Take every line from the records below that includes the word "week".

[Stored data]
....
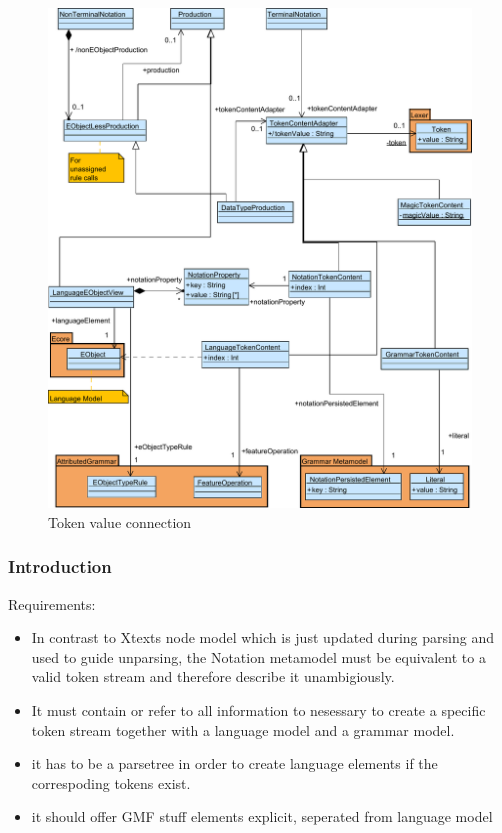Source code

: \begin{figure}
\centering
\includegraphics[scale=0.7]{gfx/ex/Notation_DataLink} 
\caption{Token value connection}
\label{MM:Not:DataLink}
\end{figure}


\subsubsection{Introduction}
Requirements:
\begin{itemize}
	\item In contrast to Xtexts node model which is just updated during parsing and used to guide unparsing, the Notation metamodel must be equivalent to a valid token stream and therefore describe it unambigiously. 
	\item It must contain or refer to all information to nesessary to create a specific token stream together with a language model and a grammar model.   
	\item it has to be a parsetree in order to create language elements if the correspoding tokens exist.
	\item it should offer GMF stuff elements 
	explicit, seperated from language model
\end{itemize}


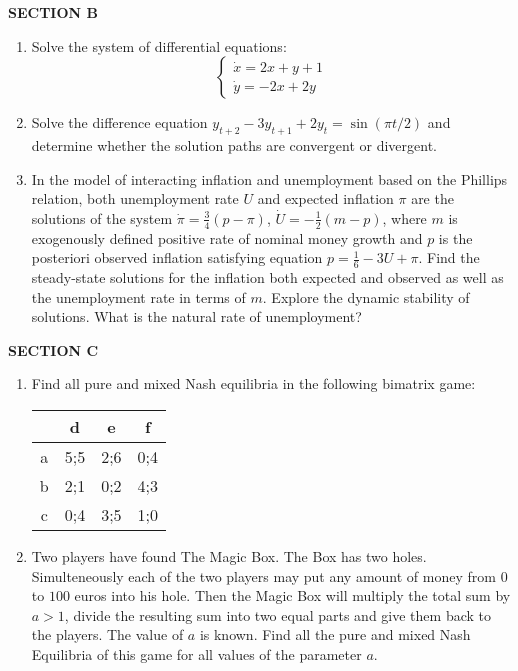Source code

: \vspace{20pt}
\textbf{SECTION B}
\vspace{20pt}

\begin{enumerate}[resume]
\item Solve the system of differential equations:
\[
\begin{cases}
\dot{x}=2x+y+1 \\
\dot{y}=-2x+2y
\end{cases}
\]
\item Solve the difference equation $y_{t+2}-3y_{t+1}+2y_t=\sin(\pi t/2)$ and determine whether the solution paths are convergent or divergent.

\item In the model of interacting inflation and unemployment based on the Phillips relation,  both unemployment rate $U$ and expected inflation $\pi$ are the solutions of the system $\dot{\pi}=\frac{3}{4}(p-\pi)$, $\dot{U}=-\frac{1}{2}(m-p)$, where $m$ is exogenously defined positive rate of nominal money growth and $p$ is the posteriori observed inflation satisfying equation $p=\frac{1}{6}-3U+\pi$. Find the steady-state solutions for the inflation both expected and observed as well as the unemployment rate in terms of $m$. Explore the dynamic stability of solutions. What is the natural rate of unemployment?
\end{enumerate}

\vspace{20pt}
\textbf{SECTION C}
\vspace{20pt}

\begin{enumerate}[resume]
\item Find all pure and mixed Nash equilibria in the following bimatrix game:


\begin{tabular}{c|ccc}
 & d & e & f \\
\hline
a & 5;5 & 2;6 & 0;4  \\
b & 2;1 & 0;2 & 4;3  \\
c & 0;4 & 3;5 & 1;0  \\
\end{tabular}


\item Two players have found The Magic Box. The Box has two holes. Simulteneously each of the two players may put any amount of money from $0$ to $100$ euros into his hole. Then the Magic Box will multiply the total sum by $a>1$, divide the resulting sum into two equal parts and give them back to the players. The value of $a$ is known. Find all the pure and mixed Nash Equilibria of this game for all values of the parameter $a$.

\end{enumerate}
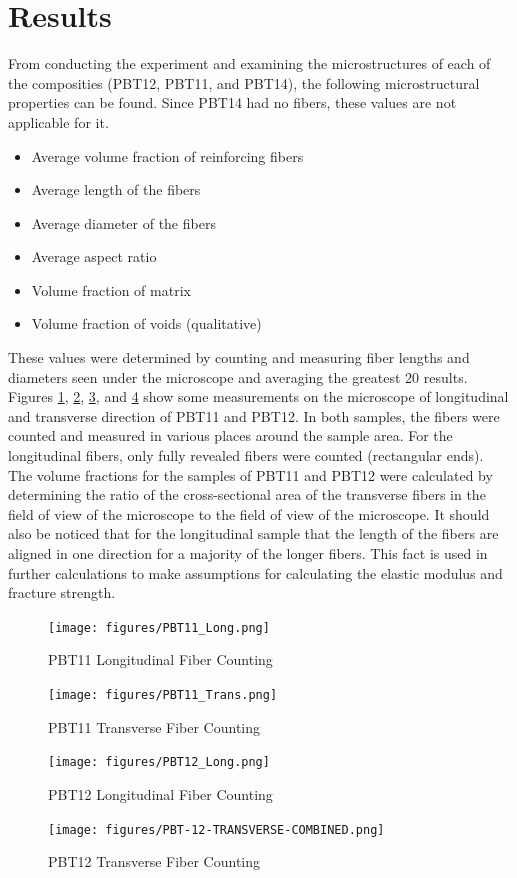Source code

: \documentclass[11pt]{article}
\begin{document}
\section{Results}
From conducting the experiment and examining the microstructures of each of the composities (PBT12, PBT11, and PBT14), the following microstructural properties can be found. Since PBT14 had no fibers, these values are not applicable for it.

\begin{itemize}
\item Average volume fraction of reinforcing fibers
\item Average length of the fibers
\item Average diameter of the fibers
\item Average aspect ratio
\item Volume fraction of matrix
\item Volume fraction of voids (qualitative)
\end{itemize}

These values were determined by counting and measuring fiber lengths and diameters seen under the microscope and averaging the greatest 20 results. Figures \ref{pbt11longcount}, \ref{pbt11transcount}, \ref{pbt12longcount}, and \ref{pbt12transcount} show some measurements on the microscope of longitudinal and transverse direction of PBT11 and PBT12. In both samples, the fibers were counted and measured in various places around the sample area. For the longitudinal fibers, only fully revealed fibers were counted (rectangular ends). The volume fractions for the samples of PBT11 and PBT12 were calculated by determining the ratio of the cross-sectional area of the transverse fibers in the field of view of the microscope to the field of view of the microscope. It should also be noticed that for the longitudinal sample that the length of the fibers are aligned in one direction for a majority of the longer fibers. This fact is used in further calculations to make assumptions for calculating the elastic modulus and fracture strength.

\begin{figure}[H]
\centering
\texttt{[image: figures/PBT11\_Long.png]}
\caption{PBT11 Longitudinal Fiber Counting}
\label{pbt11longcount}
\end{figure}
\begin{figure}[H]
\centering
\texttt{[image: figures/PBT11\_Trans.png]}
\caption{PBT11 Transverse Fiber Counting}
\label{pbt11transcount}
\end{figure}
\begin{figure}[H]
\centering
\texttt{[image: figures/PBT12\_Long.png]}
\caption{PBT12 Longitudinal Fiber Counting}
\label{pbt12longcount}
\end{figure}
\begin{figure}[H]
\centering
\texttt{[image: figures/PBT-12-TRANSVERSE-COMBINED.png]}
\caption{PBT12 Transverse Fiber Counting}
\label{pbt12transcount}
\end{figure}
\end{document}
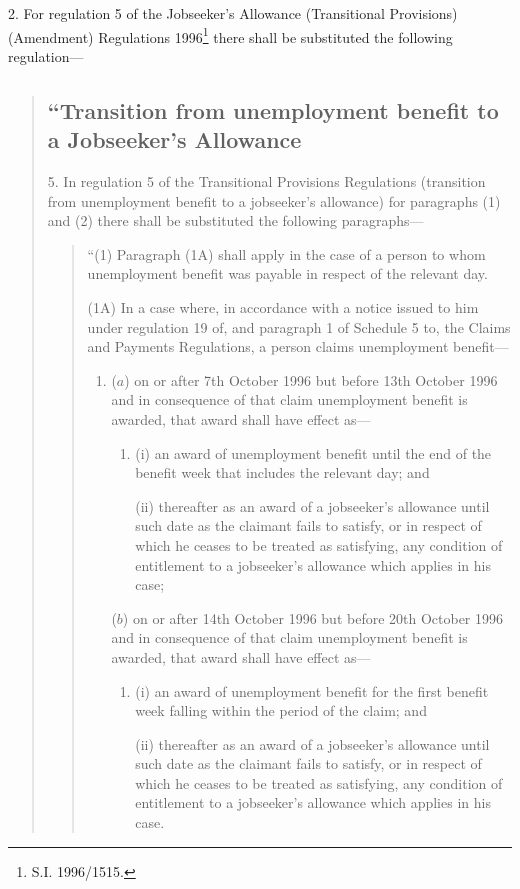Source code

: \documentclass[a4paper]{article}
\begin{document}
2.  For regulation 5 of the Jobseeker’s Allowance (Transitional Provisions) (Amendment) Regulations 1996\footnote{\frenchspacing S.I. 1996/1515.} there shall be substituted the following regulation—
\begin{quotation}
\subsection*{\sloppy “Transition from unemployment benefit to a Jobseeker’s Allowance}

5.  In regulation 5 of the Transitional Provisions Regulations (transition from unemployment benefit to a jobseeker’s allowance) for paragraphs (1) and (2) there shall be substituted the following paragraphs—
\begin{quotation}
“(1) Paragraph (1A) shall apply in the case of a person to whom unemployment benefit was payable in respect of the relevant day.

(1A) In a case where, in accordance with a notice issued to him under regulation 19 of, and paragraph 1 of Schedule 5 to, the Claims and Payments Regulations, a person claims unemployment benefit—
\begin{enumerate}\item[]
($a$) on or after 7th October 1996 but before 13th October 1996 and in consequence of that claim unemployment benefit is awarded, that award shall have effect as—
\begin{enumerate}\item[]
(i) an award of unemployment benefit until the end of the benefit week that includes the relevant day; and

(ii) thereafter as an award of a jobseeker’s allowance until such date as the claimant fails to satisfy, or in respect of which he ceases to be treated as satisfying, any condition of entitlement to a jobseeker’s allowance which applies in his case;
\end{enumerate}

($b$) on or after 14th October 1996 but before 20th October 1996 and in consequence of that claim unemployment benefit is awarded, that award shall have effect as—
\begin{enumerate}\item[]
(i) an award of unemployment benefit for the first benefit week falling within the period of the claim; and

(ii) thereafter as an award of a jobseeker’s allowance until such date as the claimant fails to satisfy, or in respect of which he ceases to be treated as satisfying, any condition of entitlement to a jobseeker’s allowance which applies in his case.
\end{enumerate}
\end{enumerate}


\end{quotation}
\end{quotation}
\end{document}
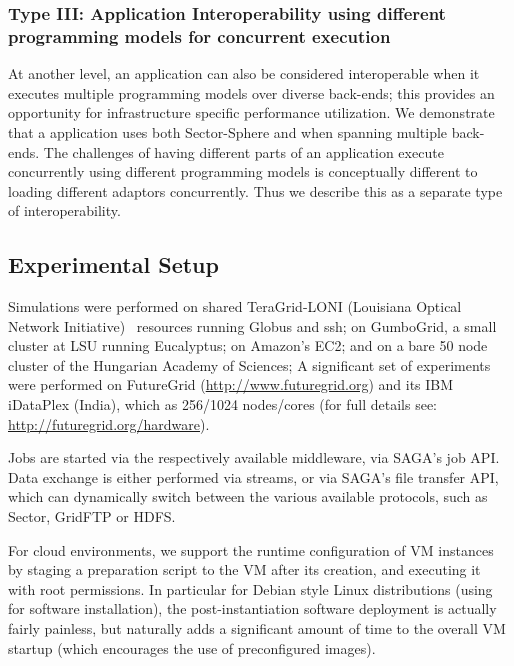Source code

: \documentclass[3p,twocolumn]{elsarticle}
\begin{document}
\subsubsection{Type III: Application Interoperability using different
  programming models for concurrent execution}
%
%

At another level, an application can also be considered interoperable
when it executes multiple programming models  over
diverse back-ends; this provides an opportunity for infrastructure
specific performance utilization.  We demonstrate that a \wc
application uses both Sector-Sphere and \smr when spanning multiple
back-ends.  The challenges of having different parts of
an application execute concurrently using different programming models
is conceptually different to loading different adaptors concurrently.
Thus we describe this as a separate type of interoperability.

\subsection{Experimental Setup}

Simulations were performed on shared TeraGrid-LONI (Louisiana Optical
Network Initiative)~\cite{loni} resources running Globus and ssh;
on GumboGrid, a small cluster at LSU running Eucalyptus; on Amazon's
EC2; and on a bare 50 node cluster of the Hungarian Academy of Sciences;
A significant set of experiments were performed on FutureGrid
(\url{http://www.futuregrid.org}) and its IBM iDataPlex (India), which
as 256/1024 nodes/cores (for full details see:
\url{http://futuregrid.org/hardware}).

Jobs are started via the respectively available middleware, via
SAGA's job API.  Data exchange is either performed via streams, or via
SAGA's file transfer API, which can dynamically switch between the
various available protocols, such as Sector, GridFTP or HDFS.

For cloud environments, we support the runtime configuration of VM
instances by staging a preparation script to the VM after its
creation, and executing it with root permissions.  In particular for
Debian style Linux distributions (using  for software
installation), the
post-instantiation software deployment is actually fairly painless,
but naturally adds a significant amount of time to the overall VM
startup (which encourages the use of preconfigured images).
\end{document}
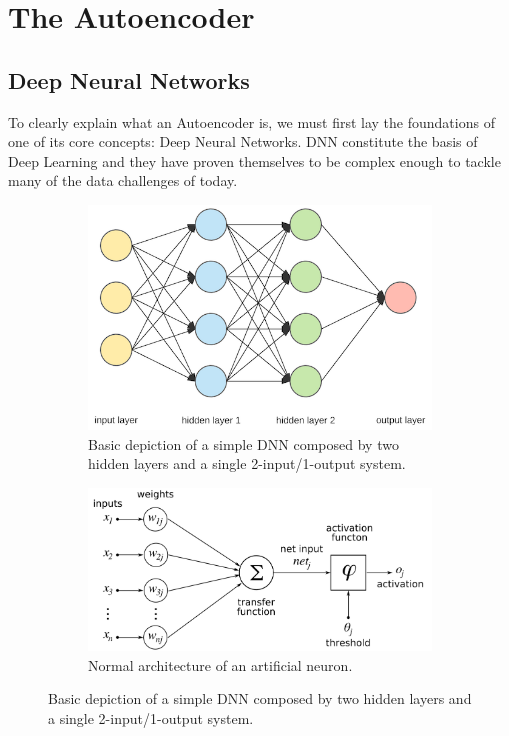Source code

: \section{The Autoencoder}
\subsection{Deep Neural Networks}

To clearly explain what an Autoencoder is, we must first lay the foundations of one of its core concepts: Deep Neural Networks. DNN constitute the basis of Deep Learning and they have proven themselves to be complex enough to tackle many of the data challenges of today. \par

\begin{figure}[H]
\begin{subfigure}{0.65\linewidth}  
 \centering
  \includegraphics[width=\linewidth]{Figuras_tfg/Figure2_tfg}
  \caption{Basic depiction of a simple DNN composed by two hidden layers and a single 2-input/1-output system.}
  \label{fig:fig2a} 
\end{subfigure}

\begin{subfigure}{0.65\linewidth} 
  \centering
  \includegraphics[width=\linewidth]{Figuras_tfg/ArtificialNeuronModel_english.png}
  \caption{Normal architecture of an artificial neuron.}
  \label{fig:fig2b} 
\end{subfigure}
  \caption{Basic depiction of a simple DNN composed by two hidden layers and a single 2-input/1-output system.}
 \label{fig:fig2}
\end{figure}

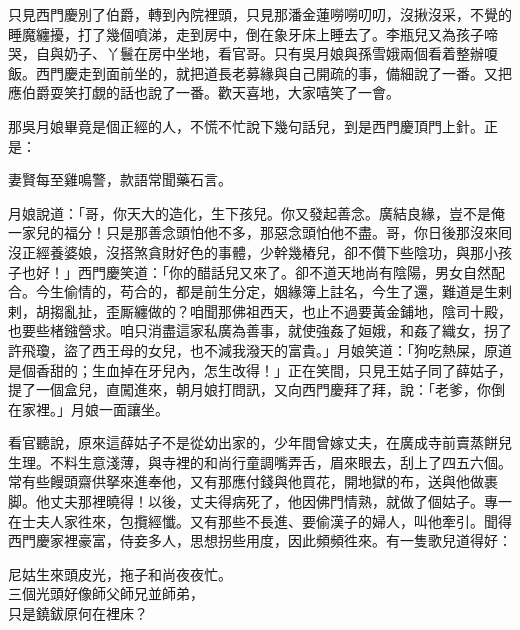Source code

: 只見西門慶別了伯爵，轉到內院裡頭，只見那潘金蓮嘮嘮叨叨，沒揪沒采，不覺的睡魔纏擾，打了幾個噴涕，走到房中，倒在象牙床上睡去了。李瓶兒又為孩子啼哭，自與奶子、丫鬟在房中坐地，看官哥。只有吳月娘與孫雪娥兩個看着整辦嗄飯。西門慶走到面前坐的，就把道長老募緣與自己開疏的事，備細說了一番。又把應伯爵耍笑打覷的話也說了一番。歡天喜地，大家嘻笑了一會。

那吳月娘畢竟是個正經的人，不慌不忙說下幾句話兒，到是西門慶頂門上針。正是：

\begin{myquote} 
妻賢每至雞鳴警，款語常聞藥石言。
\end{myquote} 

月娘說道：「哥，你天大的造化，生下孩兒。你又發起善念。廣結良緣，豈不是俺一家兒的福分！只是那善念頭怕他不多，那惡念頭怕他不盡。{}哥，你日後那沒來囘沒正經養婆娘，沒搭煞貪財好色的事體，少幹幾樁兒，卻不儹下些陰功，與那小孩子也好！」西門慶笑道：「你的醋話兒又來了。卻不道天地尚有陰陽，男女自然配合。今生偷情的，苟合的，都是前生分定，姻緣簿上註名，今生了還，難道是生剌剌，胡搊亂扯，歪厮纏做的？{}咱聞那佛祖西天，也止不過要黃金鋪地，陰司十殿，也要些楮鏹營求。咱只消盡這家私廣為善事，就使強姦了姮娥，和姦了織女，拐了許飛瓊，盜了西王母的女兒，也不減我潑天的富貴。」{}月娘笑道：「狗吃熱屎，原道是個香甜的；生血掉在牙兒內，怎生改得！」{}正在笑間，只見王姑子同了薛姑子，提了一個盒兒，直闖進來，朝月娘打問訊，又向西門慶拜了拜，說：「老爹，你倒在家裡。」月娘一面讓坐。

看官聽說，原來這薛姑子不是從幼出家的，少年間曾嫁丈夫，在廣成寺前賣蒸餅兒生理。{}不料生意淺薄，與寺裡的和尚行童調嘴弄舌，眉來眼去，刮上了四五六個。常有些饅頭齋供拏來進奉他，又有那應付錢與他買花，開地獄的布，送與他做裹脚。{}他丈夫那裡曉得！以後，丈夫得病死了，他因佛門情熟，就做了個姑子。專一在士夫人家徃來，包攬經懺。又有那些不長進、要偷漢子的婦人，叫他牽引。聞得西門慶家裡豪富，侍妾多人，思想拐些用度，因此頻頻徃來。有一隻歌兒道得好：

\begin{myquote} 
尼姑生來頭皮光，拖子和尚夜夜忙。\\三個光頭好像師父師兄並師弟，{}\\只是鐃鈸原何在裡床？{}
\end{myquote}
....
:: Exercise output ::
(i) an award of unemployment benefit until the end of the benefit week that includes the relevant day; and
(i) an award of unemployment benefit for the first benefit week falling within the period of the claim; and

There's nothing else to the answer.